INSTRUCTIONS TO FOLLOW: From the entries below, gather each line containing the word "croissante".

RECORDS PROVIDED:
----------
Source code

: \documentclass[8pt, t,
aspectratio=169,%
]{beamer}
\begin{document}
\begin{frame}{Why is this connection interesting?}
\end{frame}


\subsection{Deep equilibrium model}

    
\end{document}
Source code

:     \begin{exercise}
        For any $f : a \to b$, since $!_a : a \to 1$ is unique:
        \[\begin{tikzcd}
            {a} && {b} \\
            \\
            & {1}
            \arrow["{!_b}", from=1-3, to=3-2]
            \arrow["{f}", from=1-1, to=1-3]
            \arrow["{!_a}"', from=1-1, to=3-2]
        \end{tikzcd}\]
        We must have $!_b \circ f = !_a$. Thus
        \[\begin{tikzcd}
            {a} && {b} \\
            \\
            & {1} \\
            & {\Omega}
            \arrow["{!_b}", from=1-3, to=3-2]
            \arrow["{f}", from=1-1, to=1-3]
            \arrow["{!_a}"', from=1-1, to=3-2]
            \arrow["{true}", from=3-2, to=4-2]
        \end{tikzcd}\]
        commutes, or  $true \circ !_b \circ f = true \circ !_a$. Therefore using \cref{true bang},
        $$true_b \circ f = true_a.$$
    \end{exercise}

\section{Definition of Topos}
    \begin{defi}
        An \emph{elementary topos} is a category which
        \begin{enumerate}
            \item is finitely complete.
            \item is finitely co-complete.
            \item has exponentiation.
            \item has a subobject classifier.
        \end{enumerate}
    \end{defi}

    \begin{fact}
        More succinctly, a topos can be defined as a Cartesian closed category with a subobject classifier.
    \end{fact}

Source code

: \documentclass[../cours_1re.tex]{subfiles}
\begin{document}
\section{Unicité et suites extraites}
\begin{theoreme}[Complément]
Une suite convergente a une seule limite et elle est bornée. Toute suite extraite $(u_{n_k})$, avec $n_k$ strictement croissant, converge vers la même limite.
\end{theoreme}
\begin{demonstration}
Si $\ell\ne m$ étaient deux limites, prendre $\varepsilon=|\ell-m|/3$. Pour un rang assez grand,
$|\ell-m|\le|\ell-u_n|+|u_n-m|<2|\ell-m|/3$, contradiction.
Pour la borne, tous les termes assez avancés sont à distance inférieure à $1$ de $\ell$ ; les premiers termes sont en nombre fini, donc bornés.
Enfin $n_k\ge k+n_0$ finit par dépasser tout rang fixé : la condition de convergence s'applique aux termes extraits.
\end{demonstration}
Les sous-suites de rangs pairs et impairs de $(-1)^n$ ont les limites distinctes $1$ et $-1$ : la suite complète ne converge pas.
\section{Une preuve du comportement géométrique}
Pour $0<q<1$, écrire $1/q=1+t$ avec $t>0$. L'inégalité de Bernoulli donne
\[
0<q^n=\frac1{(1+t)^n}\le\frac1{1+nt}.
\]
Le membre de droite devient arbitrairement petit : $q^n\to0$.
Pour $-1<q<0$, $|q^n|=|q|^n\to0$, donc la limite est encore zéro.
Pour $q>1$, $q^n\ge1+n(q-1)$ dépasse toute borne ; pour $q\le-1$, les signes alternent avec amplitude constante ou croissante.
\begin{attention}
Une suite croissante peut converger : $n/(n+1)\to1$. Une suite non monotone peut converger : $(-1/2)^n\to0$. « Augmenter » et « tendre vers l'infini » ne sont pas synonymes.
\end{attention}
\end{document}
----------
SOLUTION BELOW:
Pour $q>1$, $q^n\ge1+n(q-1)$ dépasse toute borne ; pour $q\le-1$, les signes alternent avec amplitude constante ou croissante.
Une suite croissante peut converger : $n/(n+1)\to1$. Une suite non monotone peut converger : $(-1/2)^n\to0$. « Augmenter » et « tendre vers l'infini » ne sont pas synonymes.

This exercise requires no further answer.